··· DATA

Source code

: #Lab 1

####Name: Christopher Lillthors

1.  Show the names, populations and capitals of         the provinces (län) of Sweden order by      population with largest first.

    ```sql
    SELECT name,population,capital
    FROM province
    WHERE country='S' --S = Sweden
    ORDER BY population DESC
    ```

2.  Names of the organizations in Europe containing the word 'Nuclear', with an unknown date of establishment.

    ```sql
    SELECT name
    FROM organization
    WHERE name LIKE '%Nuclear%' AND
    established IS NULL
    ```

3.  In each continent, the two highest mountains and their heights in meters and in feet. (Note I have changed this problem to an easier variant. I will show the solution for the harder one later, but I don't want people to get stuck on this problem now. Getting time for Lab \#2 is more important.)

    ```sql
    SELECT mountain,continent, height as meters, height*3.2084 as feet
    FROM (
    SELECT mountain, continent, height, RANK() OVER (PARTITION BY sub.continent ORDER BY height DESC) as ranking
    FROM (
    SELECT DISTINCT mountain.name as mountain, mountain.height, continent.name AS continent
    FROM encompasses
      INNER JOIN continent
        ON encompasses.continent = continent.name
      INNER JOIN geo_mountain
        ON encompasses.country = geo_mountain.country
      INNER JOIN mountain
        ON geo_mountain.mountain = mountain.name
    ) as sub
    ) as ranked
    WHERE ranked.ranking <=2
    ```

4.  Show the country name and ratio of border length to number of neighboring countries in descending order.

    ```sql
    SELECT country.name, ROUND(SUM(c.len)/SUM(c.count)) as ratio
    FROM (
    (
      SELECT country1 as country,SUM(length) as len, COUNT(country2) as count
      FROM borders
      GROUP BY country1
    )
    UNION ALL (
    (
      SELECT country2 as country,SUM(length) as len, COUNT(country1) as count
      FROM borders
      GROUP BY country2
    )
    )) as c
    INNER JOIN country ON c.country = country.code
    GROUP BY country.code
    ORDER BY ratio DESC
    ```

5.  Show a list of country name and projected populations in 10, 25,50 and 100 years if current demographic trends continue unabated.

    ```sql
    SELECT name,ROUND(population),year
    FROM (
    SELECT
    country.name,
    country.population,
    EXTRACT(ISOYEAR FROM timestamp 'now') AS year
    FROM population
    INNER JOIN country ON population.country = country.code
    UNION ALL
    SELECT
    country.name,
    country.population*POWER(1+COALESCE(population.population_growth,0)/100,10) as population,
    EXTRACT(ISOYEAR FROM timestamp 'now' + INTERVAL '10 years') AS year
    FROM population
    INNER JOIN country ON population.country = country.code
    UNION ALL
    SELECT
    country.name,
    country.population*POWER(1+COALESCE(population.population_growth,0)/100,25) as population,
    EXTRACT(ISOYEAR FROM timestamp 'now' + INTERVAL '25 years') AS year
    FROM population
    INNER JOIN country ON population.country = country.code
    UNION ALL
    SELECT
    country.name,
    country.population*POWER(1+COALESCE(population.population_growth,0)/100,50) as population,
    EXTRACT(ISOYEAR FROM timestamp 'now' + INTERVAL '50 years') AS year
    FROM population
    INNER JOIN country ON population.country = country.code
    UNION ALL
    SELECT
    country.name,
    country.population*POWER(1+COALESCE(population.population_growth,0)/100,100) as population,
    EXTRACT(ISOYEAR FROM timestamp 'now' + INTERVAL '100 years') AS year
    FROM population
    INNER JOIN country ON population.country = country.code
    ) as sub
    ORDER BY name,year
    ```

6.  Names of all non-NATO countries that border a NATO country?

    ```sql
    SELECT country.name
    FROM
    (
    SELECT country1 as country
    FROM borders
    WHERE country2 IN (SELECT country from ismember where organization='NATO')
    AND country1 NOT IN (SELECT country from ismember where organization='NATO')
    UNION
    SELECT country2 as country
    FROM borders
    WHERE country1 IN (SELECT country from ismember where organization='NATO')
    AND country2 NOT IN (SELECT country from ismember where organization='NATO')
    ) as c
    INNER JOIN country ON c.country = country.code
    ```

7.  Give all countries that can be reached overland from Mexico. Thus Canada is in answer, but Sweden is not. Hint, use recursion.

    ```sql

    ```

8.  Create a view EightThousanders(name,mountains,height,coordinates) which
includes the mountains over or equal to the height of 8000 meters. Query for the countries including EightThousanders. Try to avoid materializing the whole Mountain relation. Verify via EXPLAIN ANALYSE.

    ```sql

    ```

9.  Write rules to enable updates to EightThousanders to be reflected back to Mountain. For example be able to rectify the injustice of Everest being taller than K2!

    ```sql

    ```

······

After reading the listing above, print each line back exactly.

* _TASK OUTPUT_
Source code

: #Lab 1

####Name: Christopher Lillthors

1.  Show the names, populations and capitals of         the provinces (län) of Sweden order by      population with largest first.

    ```sql
    SELECT name,population,capital
    FROM province
    WHERE country='S' --S = Sweden
    ORDER BY population DESC
    ```

2.  Names of the organizations in Europe containing the word 'Nuclear', with an unknown date of establishment.

    ```sql
    SELECT name
    FROM organization
    WHERE name LIKE '%Nuclear%' AND
    established IS NULL
    ```

3.  In each continent, the two highest mountains and their heights in meters and in feet. (Note I have changed this problem to an easier variant. I will show the solution for the harder one later, but I don't want people to get stuck on this problem now. Getting time for Lab \#2 is more important.)

    ```sql
    SELECT mountain,continent, height as meters, height*3.2084 as feet
    FROM (
    SELECT mountain, continent, height, RANK() OVER (PARTITION BY sub.continent ORDER BY height DESC) as ranking
    FROM (
    SELECT DISTINCT mountain.name as mountain, mountain.height, continent.name AS continent
    FROM encompasses
      INNER JOIN continent
        ON encompasses.continent = continent.name
      INNER JOIN geo_mountain
        ON encompasses.country = geo_mountain.country
      INNER JOIN mountain
        ON geo_mountain.mountain = mountain.name
    ) as sub
    ) as ranked
    WHERE ranked.ranking <=2
    ```

4.  Show the country name and ratio of border length to number of neighboring countries in descending order.

    ```sql
    SELECT country.name, ROUND(SUM(c.len)/SUM(c.count)) as ratio
    FROM (
    (
      SELECT country1 as country,SUM(length) as len, COUNT(country2) as count
      FROM borders
      GROUP BY country1
    )
    UNION ALL (
    (
      SELECT country2 as country,SUM(length) as len, COUNT(country1) as count
      FROM borders
      GROUP BY country2
    )
    )) as c
    INNER JOIN country ON c.country = country.code
    GROUP BY country.code
    ORDER BY ratio DESC
    ```

5.  Show a list of country name and projected populations in 10, 25,50 and 100 years if current demographic trends continue unabated.

    ```sql
    SELECT name,ROUND(population),year
    FROM (
    SELECT
    country.name,
    country.population,
    EXTRACT(ISOYEAR FROM timestamp 'now') AS year
    FROM population
    INNER JOIN country ON population.country = country.code
    UNION ALL
    SELECT
    country.name,
    country.population*POWER(1+COALESCE(population.population_growth,0)/100,10) as population,
    EXTRACT(ISOYEAR FROM timestamp 'now' + INTERVAL '10 years') AS year
    FROM population
    INNER JOIN country ON population.country = country.code
    UNION ALL
    SELECT
    country.name,
    country.population*POWER(1+COALESCE(population.population_growth,0)/100,25) as population,
    EXTRACT(ISOYEAR FROM timestamp 'now' + INTERVAL '25 years') AS year
    FROM population
    INNER JOIN country ON population.country = country.code
    UNION ALL
    SELECT
    country.name,
    country.population*POWER(1+COALESCE(population.population_growth,0)/100,50) as population,
    EXTRACT(ISOYEAR FROM timestamp 'now' + INTERVAL '50 years') AS year
    FROM population
    INNER JOIN country ON population.country = country.code
    UNION ALL
    SELECT
    country.name,
    country.population*POWER(1+COALESCE(population.population_growth,0)/100,100) as population,
    EXTRACT(ISOYEAR FROM timestamp 'now' + INTERVAL '100 years') AS year
    FROM population
    INNER JOIN country ON population.country = country.code
    ) as sub
    ORDER BY name,year
    ```

6.  Names of all non-NATO countries that border a NATO country?

    ```sql
    SELECT country.name
    FROM
    (
    SELECT country1 as country
    FROM borders
    WHERE country2 IN (SELECT country from ismember where organization='NATO')
    AND country1 NOT IN (SELECT country from ismember where organization='NATO')
    UNION
    SELECT country2 as country
    FROM borders
    WHERE country1 IN (SELECT country from ismember where organization='NATO')
    AND country2 NOT IN (SELECT country from ismember where organization='NATO')
    ) as c
    INNER JOIN country ON c.country = country.code
    ```

7.  Give all countries that can be reached overland from Mexico. Thus Canada is in answer, but Sweden is not. Hint, use recursion.

    ```sql

    ```

8.  Create a view EightThousanders(name,mountains,height,coordinates) which
includes the mountains over or equal to the height of 8000 meters. Query for the countries including EightThousanders. Try to avoid materializing the whole Mountain relation. Verify via EXPLAIN ANALYSE.

    ```sql

    ```

9.  Write rules to enable updates to EightThousanders to be reflected back to Mountain. For example be able to rectify the injustice of Everest being taller than K2!

    ```sql

    ```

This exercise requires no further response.